Sorry posted too soon!
He is quite fussy about food as well I suppose, eg. If I gave him a ready meal he'd probably sort of pull a face. Even if he wouldn't say anything, I would probably feel a bit judged, if that makes sense.

OP posts:
DJBaggySmalls · 03/05/2017 10:38

I'd forgotten how much hard work it is not being an equal partner.
You are with the kids, he is a the gym. Whats the problem? Either cook it the night before or tell him. It would save you all this angst over nothing.
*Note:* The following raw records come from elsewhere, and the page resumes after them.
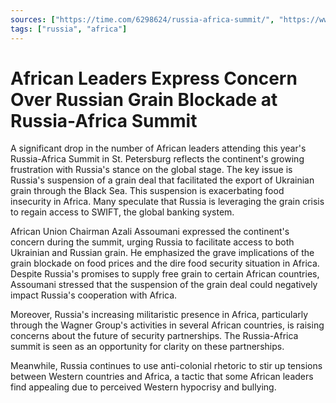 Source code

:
 ```yaml
---
sources: ["https://time.com/6298624/russia-africa-summit/", "https://www.washingtonpost.com/world/2023/07/27/africa-grain-russia/"]
tags: ["russia", "africa"]
---
```

# African Leaders Express Concern Over Russian Grain Blockade at Russia-Africa Summit

A significant drop in the number of African leaders attending this year's Russia-Africa Summit in St. Petersburg reflects the continent's growing frustration with Russia's stance on the global stage. The key issue is Russia's suspension of a grain deal that facilitated the export of Ukrainian grain through the Black Sea. This suspension is exacerbating food insecurity in Africa. Many speculate that Russia is leveraging the grain crisis to regain access to SWIFT, the global banking system.

African Union Chairman Azali Assoumani expressed the continent's concern during the summit, urging Russia to facilitate access to both Ukrainian and Russian grain. He emphasized the grave implications of the grain blockade on food prices and the dire food security situation in Africa. Despite Russia's promises to supply free grain to certain African countries, Assoumani stressed that the suspension of the grain deal could negatively impact Russia's cooperation with Africa.

Moreover, Russia's increasing militaristic presence in Africa, particularly through the Wagner Group's activities in several African countries, is raising concerns about the future of security partnerships. The Russia-Africa summit is seen as an opportunity for clarity on these partnerships.

Meanwhile, Russia continues to use anti-colonial rhetoric to stir up tensions between Western countries and Africa, a tactic that some African leaders find appealing due to perceived Western hypocrisy and bullying. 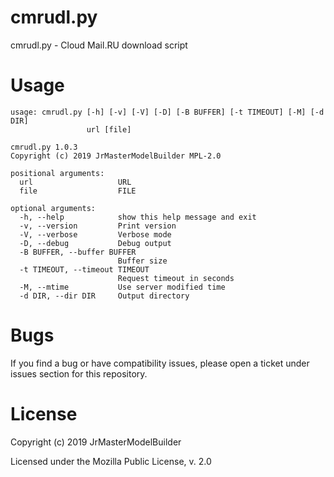 # cmrudl.py

cmrudl.py - Cloud Mail.RU download script


# Usage

```
usage: cmrudl.py [-h] [-v] [-V] [-D] [-B BUFFER] [-t TIMEOUT] [-M] [-d DIR]
                 url [file]

cmrudl.py 1.0.3
Copyright (c) 2019 JrMasterModelBuilder MPL-2.0

positional arguments:
  url                   URL
  file                  FILE

optional arguments:
  -h, --help            show this help message and exit
  -v, --version         Print version
  -V, --verbose         Verbose mode
  -D, --debug           Debug output
  -B BUFFER, --buffer BUFFER
                        Buffer size
  -t TIMEOUT, --timeout TIMEOUT
                        Request timeout in seconds
  -M, --mtime           Use server modified time
  -d DIR, --dir DIR     Output directory
```


# Bugs

If you find a bug or have compatibility issues, please open a ticket under issues section for this repository.


# License

Copyright (c) 2019 JrMasterModelBuilder

Licensed under the Mozilla Public License, v. 2.0
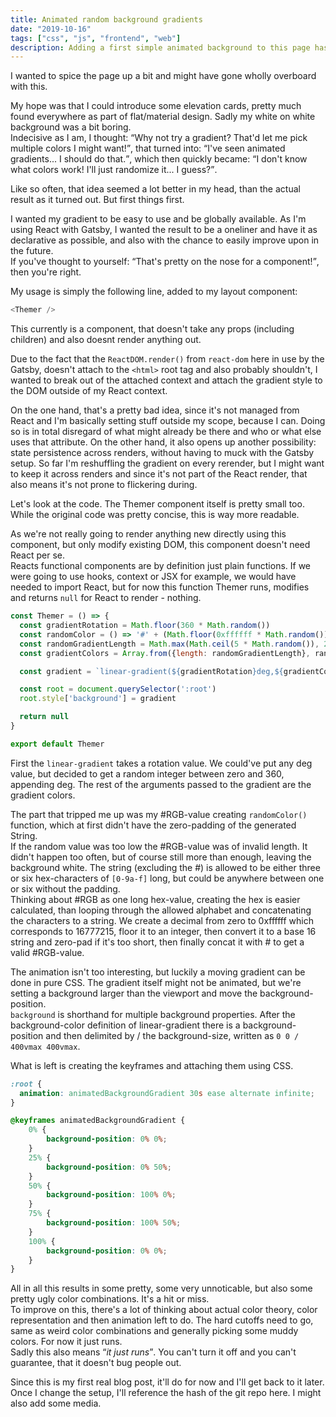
 ```yaml
---
title: Animated random background gradients
date: "2019-10-16"
tags: ["css", "js", "frontend", "web"]
description: Adding a first simple animated background to this page has been surprisingly simple. Using a keyframe and CSS gradient, this was fairly easy to integrate.
---
```


<p>I wanted to spice the page up a bit and might have gone wholly overboard with this.</p>
<p>My hope was that I could introduce some elevation cards, pretty much found everywhere as part of flat/material design. Sadly my white on white background was a bit boring.<br />
Indecisive as I am, I thought: <q>Why not try a gradient? That'd let me pick multiple colors I might want!</q>, that turned into: <q>I've seen animated gradients... I should do that.</q>, which then quickly became: <q>I don't know what colors work! I'll just randomize it... I guess?</q>.</p>
<p>Like so often, that idea seemed a lot better in my head, than the actual result as it turned out. But first things first.</p>
<p>I wanted my gradient to be easy to use and be globally available. As I'm using React with Gatsby, I wanted the result to be a oneliner and have it as declarative as possible, and also with the chance to easily improve upon in the future.<br />
If you've thought to yourself: <q>That's pretty on the nose for a component!</q>, then you're right.</p>

<p>My usage is simply the following line, added to my layout component:</p>

```js
<Themer />
```

<p>This currently is a component, that doesn't take any props (including children) and also doesnt render anything out.</p>
<p>Due to the fact that the <code class="language-js">ReactDOM.render()</code> from <code class="language-js">react-dom</code> here in use by the Gatsby, doesn't attach to the <code class=language-html>&lthtml&gt</code> root tag and also probably shouldn't, I wanted to break out of the attached context and attach the gradient style to the DOM outside of my React context.</p>
<p>On the one hand, that's a pretty bad idea, since it's not managed from React and I'm basically setting stuff outside my scope, because I can. Doing so is in total disregard of what might already be there and who or what else uses that attribute. On the other hand, it also opens up another possibility: state persistence across renders, without having to muck with the Gatsby setup. So far I'm reshuffling the gradient on every rerender, but I might want to keep it across renders and since it's not part of the React render, that also means it's not prone to flickering during.</p>

<p>Let's look at the code. The Themer component itself is pretty small too. While the original code was pretty concise, this is way more readable.</p>
<p>As we're not really going to render anything new directly using this component, but only modify existing DOM, this component doesn't need React per se.<br />
Reacts functional components are by definition just plain functions. If we were going to use hooks, context or JSX for example, we would have needed to import React, but for now this function Themer runs, modifies and returns <code class="language-js">null</code> for React to render - nothing.</p>

```js
const Themer = () => {
  const gradientRotation = Math.floor(360 * Math.random())
  const randomColor = () => '#' + (Math.floor(0xffffff * Math.random())).toString(16).padStart(6, '0')
  const randomGradientLength = Math.max(Math.ceil(5 * Math.random()), 2)
  const gradientColors = Array.from({length: randomGradientLength}, randomColor)

  const gradient = `linear-gradient(${gradientRotation}deg,${gradientColors}) 0 0 / 400vmax 400vmax`

  const root = document.querySelector(':root')
  root.style['background'] = gradient

  return null
}

export default Themer
```

<p>First the <code class="language-css">linear-gradient</code> takes a rotation value. We could've put any deg value, but decided to get a random integer between zero and 360, appending deg. The rest of the arguments passed to the gradient are the gradient colors.</p>
<p>The part that tripped me up was my #RGB-value creating <code class="language-js">randomColor()</code> function, which at first didn't have the zero-padding of the generated String.<br />
If the random value was too low the #RGB-value was of invalid length. It didn't happen too often, but of course still more than enough, leaving the background white. The string (excluding the #) is allowed to be either three or six hex-characters of <code class="language-regex">[0-9a-f]</code> long, but could be anywhere between one or six without the padding.<br />
Thinking about #RGB as one long hex-value, creating the hex is easier calculated, than looping through the allowed alphabet and concatenating the characters to a string. We create a decimal from zero to 0xffffff which corresponds to 16777215, floor it to an integer, then convert it to a base 16 string and zero-pad if it's too short, then finally concat it with # to get a valid #RGB-value.</p>

<p>The animation isn't too interesting, but luckily a moving gradient can be done in pure CSS. The gradient itself might not be animated, but we're setting a background larger than the viewport and move the background-position.<br />
<code class="language-css">background</code> is shorthand for multiple background properties. After the background-color definition of linear-gradient there is a background-position and then delimited by / the background-size, written as <code class="language-css">0 0 / 400vmax 400vmax</code>.</p>

<p>What is left is creating the keyframes and attaching them using CSS.</p>

```css
:root {
  animation: animatedBackgroundGradient 30s ease alternate infinite;
}

@keyframes animatedBackgroundGradient {
	0% {
		background-position: 0% 0%;
	}
	25% {
		background-position: 0% 50%;
	}
	50% {
		background-position: 100% 0%;
	}
	75% {
		background-position: 100% 50%;
	}
	100% {
		background-position: 0% 0%;
	}
}
```

<p>All in all this results in some pretty, some very unnoticable, but also some pretty ugly color combinations. It's a hit or miss.<br />
To improve on this, there's a lot of thinking about actual color theory, color representation and then animation left to do. The hard cutoffs need to go, same as weird color combinations and generally picking some muddy colors. For now it just runs.<br />
Sadly this also means <q><em>it just runs</em></q>. You can't turn it off and you can't guarantee, that it doesn't bug people out.</p>

<p>Since this is my first real blog post, it'll do for now and I'll get back to it later. Once I change the setup, I'll reference the hash of the git repo here. I might also add some media.</p> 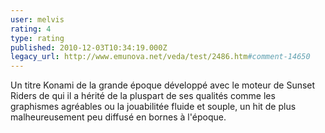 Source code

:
 ```yaml
---
user: melvis
rating: 4
type: rating
published: 2010-12-03T10:34:19.000Z
legacy_url: http://www.emunova.net/veda/test/2486.htm#comment-14650
---
```

Un titre Konami de la grande époque développé avec le moteur de Sunset Riders de qui il a hérité de la pluspart de ses qualités comme les graphismes agréables ou la jouabilitée fluide et souple, un hit de plus malheureusement peu diffusé en bornes à l'époque.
QuietNameChange · 03/05/2017 10:39

Be honest.

Tell him you don't want to cook 2 meals (one for the clean and one for the fussy eater) and he should cook his own food or be happy with a ready meal.

Batgirlspants · 03/05/2017 10:39

Omg!

You are the wife in the sahm thread arnt you?

If yes poison the tosser. If no poison him anyway or send him to his mummies for tea.

DirtyChaiLatte · 03/05/2017 10:40

Even though you haven't said anything explicit, you're really not painting him in a very good light.